- Born: November 29, 1910
- Died: November 22, 1989 (aged 78)
- Education: Wittenberg University Michigan State University University of Michigan
- Occupation: Educational psychologist
- Employer: Michigan State University
- Spouse: Wilma Frances Sackett
- Children: 3 daughters

= Paul Dressel =

American educational psychologist

Paul Leroy Dressel (November 29, 1910 – November 22, 1989) was an American educational psychologist. He was the founding director of the Counseling Center at Michigan State University, and the author of several books.

==Early life==
Dressel was born on November 29, 1910. He graduated from Wittenberg University, where he earned a bachelor's degree in 1931. He earned a master's degree from Michigan State University in 1934, and a PhD from the University of Michigan in 1939.

==Career==
Dressel began his career as a statistician. He joined Michigan State University as the chairman of its board of examiners. When MSU students first took the Graduate Record Examinations as an experiment for the Carnegie Foundation for the Advancement of Teaching in 1943, it was Dressel who analyzed the results.

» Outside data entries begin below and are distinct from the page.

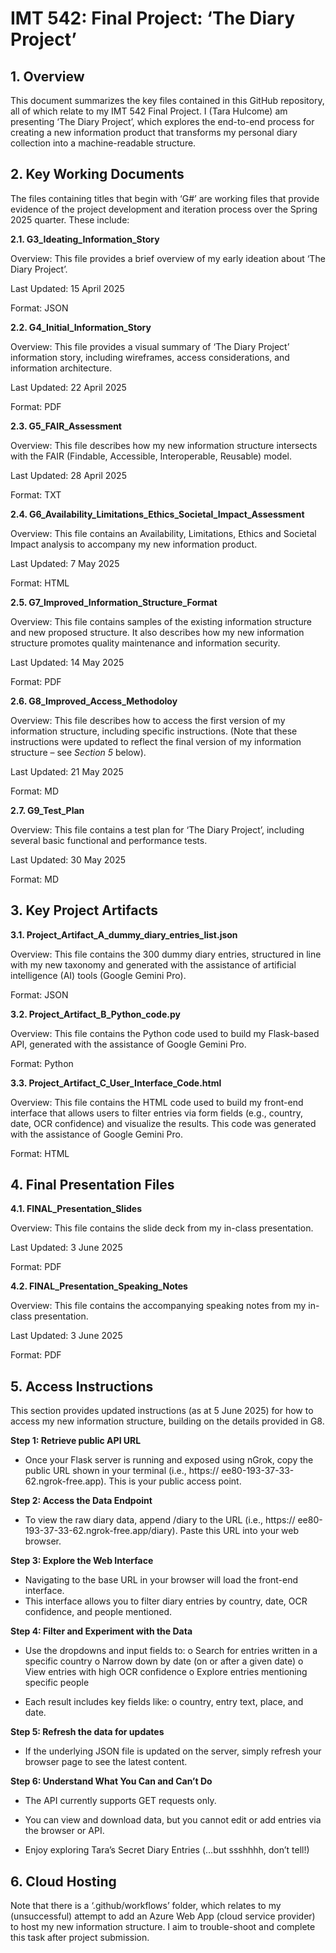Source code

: # **IMT 542: Final Project: ‘The Diary Project’**

## **1. Overview**

This document summarizes the key files contained in this GitHub repository, all of which relate to my IMT 542 Final Project. I (Tara Hulcome) am presenting ‘The Diary Project’, which explores the end-to-end process for creating a new information product that transforms my personal diary collection into a machine-readable structure.

## **2. Key Working Documents**

The files containing titles that begin with ‘G#’ are working files that provide evidence of the project development and iteration process over the Spring 2025 quarter. These include:

**2.1. G3_Ideating_Information_Story**

Overview: This file provides a brief overview of my early ideation about ‘The Diary Project’.

Last Updated: 15 April 2025

Format: JSON

**2.2. G4_Initial_Information_Story**

Overview: This file provides a visual summary of ‘The Diary Project’ information story, including wireframes, access considerations, and information architecture.

Last Updated: 22 April 2025

Format: PDF

**2.3. G5_FAIR_Assessment**

Overview: This file describes how my new information structure intersects with the FAIR (Findable, Accessible, Interoperable, Reusable) model. 

Last Updated: 28 April 2025

Format: TXT

**2.4. G6_Availability_Limitations_Ethics_Societal_Impact_Assessment**

Overview: This file contains an Availability, Limitations, Ethics and Societal Impact analysis to accompany my new information product.

Last Updated: 7 May 2025

Format: HTML

**2.5. G7_Improved_Information_Structure_Format**

Overview: This file contains samples of the existing information structure and new proposed structure. It also describes how my new information structure promotes quality maintenance and information security.

Last Updated: 14 May 2025

Format: PDF

**2.6. G8_Improved_Access_Methodoloy**

Overview: This file describes how to access the first version of my information structure, including specific instructions. (Note that these instructions were updated to reflect the final version of my information structure – see *Section 5* below).

Last Updated: 21 May 2025

Format: MD

**2.7. G9_Test_Plan**

Overview: This file contains a test plan for ‘The Diary Project’, including several basic functional and performance tests.

Last Updated: 30 May 2025

Format: MD

## **3. Key Project Artifacts**

**3.1. Project_Artifact_A_dummy_diary_entries_list.json**

Overview: This file contains the 300 dummy diary entries, structured in line with my new taxonomy and generated with the assistance of artificial intelligence (AI) tools (Google Gemini Pro).

Format: JSON

**3.2. Project_Artifact_B_Python_code.py**

Overview: This file contains the Python code used to build my Flask-based API, generated with the assistance of Google Gemini Pro.

Format: Python

**3.3. Project_Artifact_C_User_Interface_Code.html**

Overview: This file contains the HTML code used to build my front-end interface that allows users to filter entries via form fields (e.g., country, date, OCR confidence) and visualize the results. This code was generated with the assistance of Google Gemini Pro.

Format: HTML

## **4. Final Presentation Files**

**4.1. FINAL_Presentation_Slides**

Overview: This file contains the slide deck from my in-class presentation.

Last Updated: 3 June 2025

Format: PDF

**4.2. FINAL_Presentation_Speaking_Notes**

Overview: This file contains the accompanying speaking notes from my in-class presentation.

Last Updated: 3 June 2025

Format: PDF

## **5. Access Instructions**

This section provides updated instructions (as at 5 June 2025) for how to access my new information structure, building on the details provided in G8.

**Step 1: Retrieve public API URL**

-	Once your Flask server is running and exposed using nGrok, copy the public URL shown in your terminal (i.e., https:// ee80-193-37-33-62.ngrok-free.app). This is your public access point.

**Step 2: Access the Data Endpoint**

-	To view the raw diary data, append /diary to the URL (i.e., https:// ee80-193-37-33-62.ngrok-free.app/diary). Paste this URL into your web browser.

**Step 3: Explore the Web Interface**

-	Navigating to the base URL in your browser will load the front-end interface.
-	This interface allows you to filter diary entries by country, date, OCR confidence, and people mentioned.

**Step 4: Filter and Experiment with the Data**

-	Use the dropdowns and input fields to:
o	Search for entries written in a specific country
o	Narrow down by date (on or after a given date)
o	View entries with high OCR confidence
o	Explore entries mentioning specific people

-	Each result includes key fields like:
o	country, entry text, place, and date.

**Step 5: Refresh the data for updates**

-	If the underlying JSON file is updated on the server, simply refresh your browser page to see the latest content.

**Step 6: Understand What You Can and Can’t Do**

-	The API currently supports GET requests only.

-	You can view and download data, but you cannot edit or add entries via the browser or API.

-	Enjoy exploring Tara’s Secret Diary Entries (…but ssshhhh, don’t tell!)

## **6. Cloud Hosting**

Note that there is a ‘.github/workflows’ folder, which relates to my (unsuccessful) attempt to add an Azure Web App (cloud service provider) to host my new information structure. I aim to trouble-shoot and complete this task after project submission.
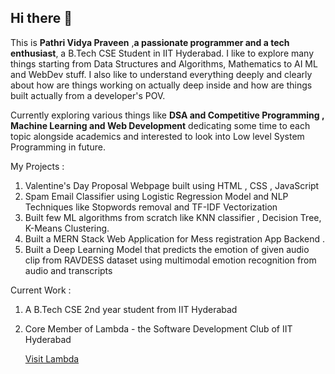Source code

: ## Hi there 👋

This is **Pathri Vidya Praveen** ,**a passionate programmer and a tech enthusiast**, a B.Tech CSE Student in IIT Hyderabad. I like to explore many things starting from Data Structures and Algorithms, Mathematics to AI ML and WebDev stuff. 
I also like to understand everything deeply and clearly about how are things working on actually deep inside and how are things built actually from a developer's POV.

Currently exploring various things like **DSA and Competitive Programming , Machine Learning and Web Development** dedicating some time to each topic alongside academics and interested to look into Low level System Programming in future.


My Projects :
1) Valentine's Day Proposal Webpage built using HTML , CSS , JavaScript
2) Spam Email Classifier using Logistic Regression Model and NLP Techniques like Stopwords removal and TF-IDF Vectorization
3) Built few ML algorithms from scratch like KNN classifier , Decision Tree, K-Means Clustering.
4) Built a MERN Stack Web Application for Mess registration App Backend .
5) Built a Deep Learning Model that predicts the emotion of given audio clip from RAVDESS dataset using multimodal emotion recognition from audio and transcripts


Current Work :  
1) A B.Tech CSE 2nd year student from IIT Hyderabad
2) Core Member of Lambda - the Software Development Club of IIT Hyderabad
   
   [Visit Lambda](https://github.com/LambdaIITH)



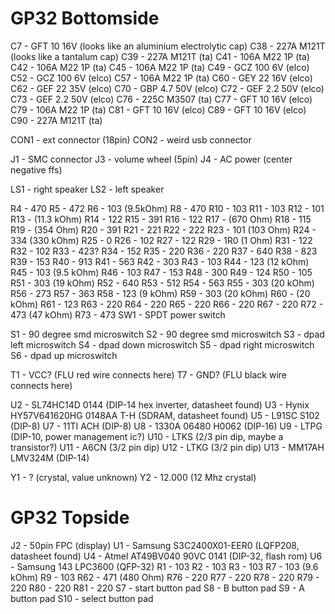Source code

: # GP32 Bottomside

C7 - GFT 10 16V (looks like an aluminium electrolytic cap)
C38 - 227A M121T (looks like a tantalum cap)
C39 - 227A M121T (ta)
C41 - 106A M22 1P (ta)
C42 - 106A M22 1P (ta)
C45 - 106A M22 1P (ta)
C49 - GCZ 100 6V (elco)
C52 - GCZ 100 6V (elco)
C57 - 106A M22 1P (ta)
C60 - GEY 22 16V (elco)
C62 - GEF 22 35V (elco)
C70 - GBP 4.7 50V (elco)
C72 - GEF 2.2 50V (elco)
C73 - GEF 2.2 50V (elco)
C76 - 225C M3507 (ta)
C77 - GFT 10 16V (elco)
C79 - 106A M22 1P (ta)
C81 - GFT 10 16V (elco)
C89 - GFT 10 16V (elco)
C90 - 227A M121T (ta)

CON1 - ext connector (18pin)
CON2 - weird usb connector

J1 - SMC connector
J3 - volume wheel (5pin)
J4 - AC power (center negative ffs)

LS1 - right speaker
LS2 - left speaker

R4 - 470
R5 - 472
R6 - 103 (9.5kOhm)
R8 - 470
R10 - 103
R11 - 103
R12 - 101
R13 - (11.3 kOhm)
R14 - 122
R15 - 391
R16 - 122
R17 - (670 Ohm)
R18 - 115
R19 - (354 Ohm)
R20 - 391
R21 - 221
R22 - 222
R23 - 101 (103 Ohm)
R24 - 334 (330 kOhm)
R25 - 0
R26 - 102
R27 - 122
R29 - 1R0 (1 Ohm)
R31 - 122
R32 - 102
R33 - 423?
R34 - 152
R35 - 220
R36 - 220
R37 - 640
R38 - 823
R39 - 153
R40 - 913
R41 - 563
R42 - 303
R43 - 103
R44 - 123 (12 kOhm)
R45 - 103 (9.5 kOhm)
R46 - 103
R47 - 153
R48 - 300
R49 - 124
R50 - 105
R51 - 303 (19 kOhm)
R52 - 640
R53 - 512
R54 - 563
R55 - 303 (20 kOhm)
R56 - 273
R57 - 363
R58 - 123 (9 kOhm)
R59 - 303 (20 kOhm)
R60 - (20 kOhm)
R61 - 123
R63 - 220
R64 - 220
R65 - 220
R66 - 220
R67 - 220
R72 - 473 (47 kOhm)
R73 - 473
SW1 - SPDT power switch

S1 - 90 degree smd microswitch
S2 - 90 degree smd microswitch
S3 - dpad left microswitch
S4 - dpad down microswitch
S5 - dpad right microswitch
S6 - dpad up microswitch

T1 - VCC? (FLU red wire connects here)
T7 - GND? (FLU black wire connects here)

U2 - SL74HC14D 0144 (DIP-14 hex inverter, datasheet found)
U3 - Hynix HY57V641620HG 0148AA T-H (SDRAM, datasheet found)
U5 - L91SC S102 (DIP-8)
U7 - 11TI ACH (DIP-8)
U8 - 1330A 06480 H0062 (DIP-16)
U9 - LTPG (DIP-10, power management ic?)
U10 - LTKS (2/3 pin dip, maybe a transistor?)
U11 - A6CN (3/2 pin dip)
U12 - LTKG (3/2 pin dip)
U13 - MM17AH LMV324M (DIP-14)

Y1 - ? (crystal, value unknown)
Y2 - 12.000 (12 Mhz crystal)

# GP32 Topside
J2 - 50pin FPC (display)
U1 - Samsung S3C2400X01-EER0 (LQFP208, datasheet found)
U4 - Atmel AT49BV040 90VC 0141 (DIP-32, flash rom)
U6 - Samsung 143 LPC3600 (QFP-32)
R1 - 103
R2 - 103
R3 - 103
R7 - 103 (9.6 kOhm)
R9 - 103
R62 - 471 (480 Ohm)
R76 - 220
R77 - 220
R78 - 220
R79 - 220
R80 - 220
R81 - 220
S7 - start button pad
S8 - B button pad
S9 - A button pad
S10 - select button pad
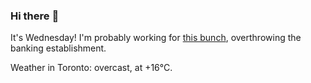 ### Hi there :wave:

It's Wednesday! I'm probably working for [this bunch](https://github.com/kohofinancial), overthrowing the banking establishment.

Weather in Toronto: overcast, at +16°C.
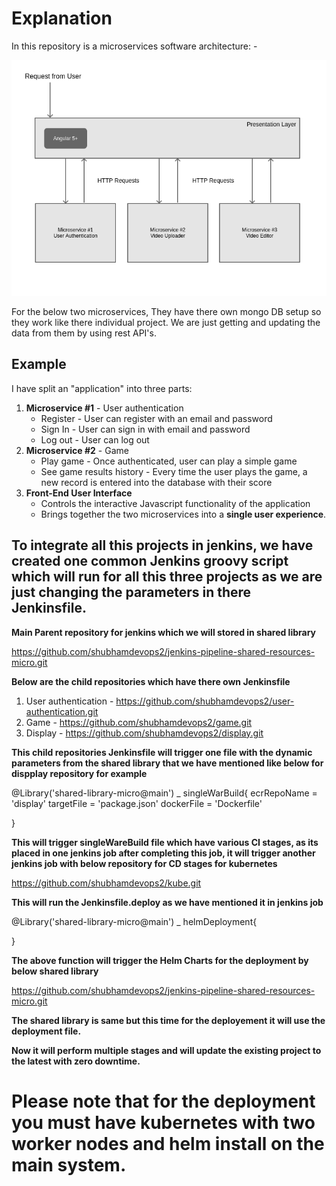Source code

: 
# Explanation 

In this repository is a microservices software architecture: -

![microservices architecture diagram](microservices.png)

For the below two microservices, They have there own mongo DB setup so they work like there individual project. We are just getting and updating the data from them by using rest API's.

## Example

I have split an "application" into three parts: 

1. **Microservice #1** - User authentication
    * Register - User can register with an email and password 
    * Sign In - User can sign in with email and password
    * Log out - User can log out
2. **Microservice #2** - Game
    * Play game - Once authenticated, user can play a simple game
    * See game results history - Every time the user plays the game, a new record is entered into the database with their score
3. **Front-End User Interface**
    * Controls the interactive Javascript functionality of the application
    * Brings together the two microservices into a **single user experience**.

## To integrate all this projects in jenkins, we have created one common Jenkins groovy script which will run for all this three projects as we are just changing the parameters in there Jenkinsfile.

**Main Parent repository for jenkins which we will stored in shared library**

https://github.com/shubhamdevops2/jenkins-pipeline-shared-resources-micro.git

**Below are the child repositories which have there own Jenkinsfile**
1) User authentication - https://github.com/shubhamdevops2/user-authentication.git
2) Game - https://github.com/shubhamdevops2/game.git
3) Display - https://github.com/shubhamdevops2/display.git

**This child repositories Jenkinsfile will trigger one file with the dynamic parameters from the shared library that we have mentioned like below for dispplay repository for example**

@Library('shared-library-micro@main') _
singleWarBuild{
    ecrRepoName = 'display'
    targetFile = 'package.json'
    dockerFile = 'Dockerfile'
    
}

**This will trigger singleWareBuild file which have various CI stages, as its placed in one jenkins job after completing this job, it will trigger another jenkins job with below repository for CD stages for kubernetes**

https://github.com/shubhamdevops2/kube.git

**This will run the Jenkinsfile.deploy as we have mentioned it in jenkins job**

@Library('shared-library-micro@main') _
helmDeployment{

}

**The above function will trigger the Helm Charts for the deployment by below shared library**

https://github.com/shubhamdevops2/jenkins-pipeline-shared-resources-micro.git

**The shared library is same but this time for the deployement it will use the deployment file.**

**Now it will perform multiple stages and will update the existing project to the latest with zero downtime.**

# Please note that for the deployment you must have kubernetes with two worker nodes and helm install on the main system.

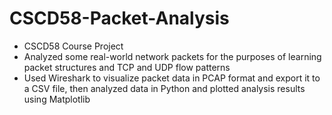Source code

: # CSCD58-Packet-Analysis
* CSCD58 Course Project
* Analyzed some real-world network packets for the purposes of learning packet structures and TCP and UDP flow patterns
* Used Wireshark to visualize packet data in PCAP format and export it to a CSV file, then analyzed data in Python and plotted analysis results using Matplotlib
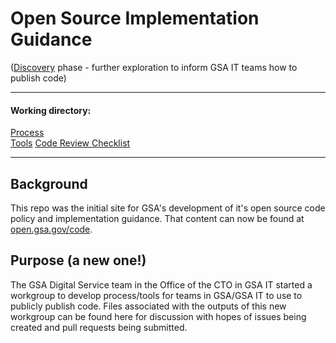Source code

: # Open Source Implementation Guidance
([Discovery](https://18f.gsa.gov/dashboard/stages/) phase - further exploration to inform GSA IT teams how to publish code)

---

#### Working directory:  
[Process](https://github.com/GSA/GSAOpenSourcePolicy/blob/master/Process.md)  
[Tools](https://github.com/GSA/GSAOpenSourcePolicy/blob/master/Tools.md)
[Code Review Checklist](https://github.com/GSA/GSAOpenSourcePolicy/blob/master/Code%20Review%20Checklist.md)

---

## Background
This repo was the initial site for GSA's development of it's open source code policy and implementation guidance.  That content can now be found at [open.gsa.gov/code](https://open.gsa.gov/code/).

## Purpose (a new one!)
The GSA Digital Service team in the Office of the CTO in GSA IT started a workgroup to develop process/tools for teams in GSA/GSA IT to use to publicly publish code.  Files associated with the outputs of this new workgroup can be found here for discussion with hopes of issues being created and pull requests being submitted.
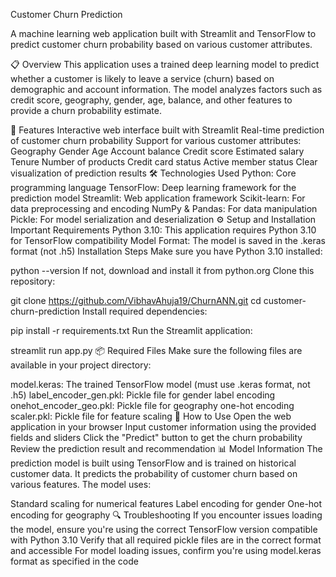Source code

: Customer Churn Prediction

A machine learning web application built with Streamlit and TensorFlow to predict customer churn probability based on various customer attributes.

📋 Overview
This application uses a trained deep learning model to predict whether a customer is likely to leave a service (churn) based on demographic and account information. The model analyzes factors such as credit score, geography, gender, age, balance, and other features to provide a churn probability estimate.

🚀 Features
Interactive web interface built with Streamlit
Real-time prediction of customer churn probability
Support for various customer attributes:
Geography
Gender
Age
Account balance
Credit score
Estimated salary
Tenure
Number of products
Credit card status
Active member status
Clear visualization of prediction results
🛠️ Technologies Used
Python: Core programming language
TensorFlow: Deep learning framework for the prediction model
Streamlit: Web application framework
Scikit-learn: For data preprocessing and encoding
NumPy & Pandas: For data manipulation
Pickle: For model serialization and deserialization
⚙️ Setup and Installation
Important Requirements
Python 3.10: This application requires Python 3.10 for TensorFlow compatibility
Model Format: The model is saved in the .keras format (not .h5)
Installation Steps
Make sure you have Python 3.10 installed:

python --version
If not, download and install it from python.org
Clone this repository:

git clone https://github.com/VibhavAhuja19/ChurnANN.git
cd customer-churn-prediction
Install required dependencies:

pip install -r requirements.txt
Run the Streamlit application:

streamlit run app.py
📦 Required Files
Make sure the following files are available in your project directory:

model.keras: The trained TensorFlow model (must use .keras format, not .h5)
label_encoder_gen.pkl: Pickle file for gender label encoding
onehot_encoder_geo.pkl: Pickle file for geography one-hot encoding
scaler.pkl: Pickle file for feature scaling
🧪 How to Use
Open the web application in your browser
Input customer information using the provided fields and sliders
Click the "Predict" button to get the churn probability
Review the prediction result and recommendation
📊 Model Information
The prediction model is built using TensorFlow and is trained on historical customer data. It predicts the probability of customer churn based on various features. The model uses:

Standard scaling for numerical features
Label encoding for gender
One-hot encoding for geography
🔍 Troubleshooting
If you encounter issues loading the model, ensure you're using the correct TensorFlow version compatible with Python 3.10
Verify that all required pickle files are in the correct format and accessible
For model loading issues, confirm you're using model.keras format as specified in the code
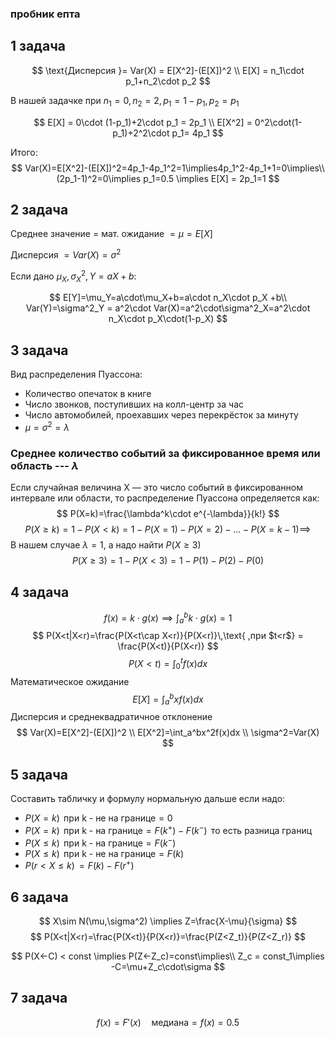### пробник епта

## 1 задача

$$
\text{Дисперсия }= Var(X) = E[X^2]-(E[X])^2
\\
E[X] = n_1\cdot p_1+n_2\cdot p_2
$$

В нашей задачке при $n_1 =0, n_2=2, p_1=1-p_1, p_2=p_1$

$$
E[X] = 0\cdot (1-p_1)+2\cdot p_1 = 2p_1 \\
E[X^2] = 0^2\cdot(1-p_1)+2^2\cdot p_1= 4p_1
$$

Итого:
$$
Var(X)=E[X^2]-(E[X])^2=4p_1-4p_1^2=1\implies4p_1^2-4p_1+1=0\implies\\
(2p_1-1)^2=0\implies p_1=0.5 \implies E[X] = 2p_1=1
$$

## 2 задача

Среднее значение $=$ мат. ожидание $= \mu = E[X]$

Дисперсия $= Var(X) = \sigma^2$

Если дано $\mu_X, \, \sigma^2_X,\,Y=aX+b$:

$$
E[Y]=\mu_Y=a\cdot\mu_X+b=a\cdot n_X\cdot p_X +b\\
Var(Y)=\sigma^2_Y = a^2\cdot Var(X)=a^2\cdot\sigma^2_X=a^2\cdot n_X\cdot p_X\cdot(1-p_X)
$$

## 3 задача

Вид распределения Пуассона:
- Количество опечаток в книге
- Число звонков, поступивших на колл-центр за час
- Число автомобилей, проехавших через перекрёсток за минуту
- $\mu=\sigma^2=\lambda$

### Среднее количество событий за фиксированное время или область --- $\lambda$

Если случайная величина X — это число событий в фиксированном интервале или области, то распределение Пуассона определяется как:
$$
P(X=k)=\frac{\lambda^k\cdot e^{-\lambda}}{k!}
$$
$$
P(X\ge k) = 1-P(X< k)=1-P(X=1)-P(X=2)-...-P(X=k-1)\implies
$$
В нашем случае $\lambda=1$, а надо найти $P(X\ge3)$
$$
P(X\ge3)=1-P(X<3)=1-P(1)-P(2)-P(0)
$$

## 4 задача

$$
f(x) = k\cdot g(x) \implies \int_a^bk\cdot g(x) = 1
$$
$$
P(X<t|X<r)=\frac{P(X<t\cap X<r)}{P(X<r)}\,\text{  ,при $t<r$} = \frac{P(X<t)}{P(X<r)}
$$
$$
P(X<t)=\int_0^tf(x)dx
$$
Математическое ожидание
$$
E[X] = \int_a^bxf(x)dx
$$
Дисперсия и среднеквадратичное отклонение
$$
Var(X)=E[X^2]-(E[X])^2 \\
E[X^2]=\int_a^bx^2f(x)dx
\\ \sigma^2=Var(X)
$$

## 5 задача

Составить табличку и формулу нормальную
дальше если надо:
- $P(X = k)\,\text{ при k - не на границе}=0$
- $P(X = k)\,\text{ при k - на границе}=F(k^+)-F(k^-)\,\text{ то есть разница границ}$
- $P(X \le k)\,\text{ при k - на границе}=F(k^-)$
- $P(X \le k)\,\text{ при k - не на границе}=F(k)$
- $P(r<X \le k)\,=F(k)-F(r^+)$

## 6 задача

$$
X\sim N(\mu,\sigma^2) \implies Z=\frac{X-\mu}{\sigma}
$$
$$
P(X<t|X<r)=\frac{P(X<t)}{P(X<r)}=\frac{P(Z<Z_t)}{P(Z<Z_r)}
$$

$$
P(X<-C) < const \implies P(Z<-Z_c)=const\implies\\
Z_c = const_1\implies -C=\mu+Z_c\cdot\sigma
$$

## 7 задача

$$
f(x)=F'(x)\quad \text{медиана} = f(x)=0.5
$$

Dressel founded MSU's Counseling Center for returning veterans of World War II, and he served as its director until 1981. He was also the director of the Office of Institutional Research from 1959 to 1961, and the Assistant Provost from 1961 to 1964.

Dressel was the author of several books, including College To University: The Hannah Years at Michigan State, 1935-1969.

==Personal life and death==
Dressel married Wilma Frances Sackett. They had three daughters. He died on November 22, 1989, at 78.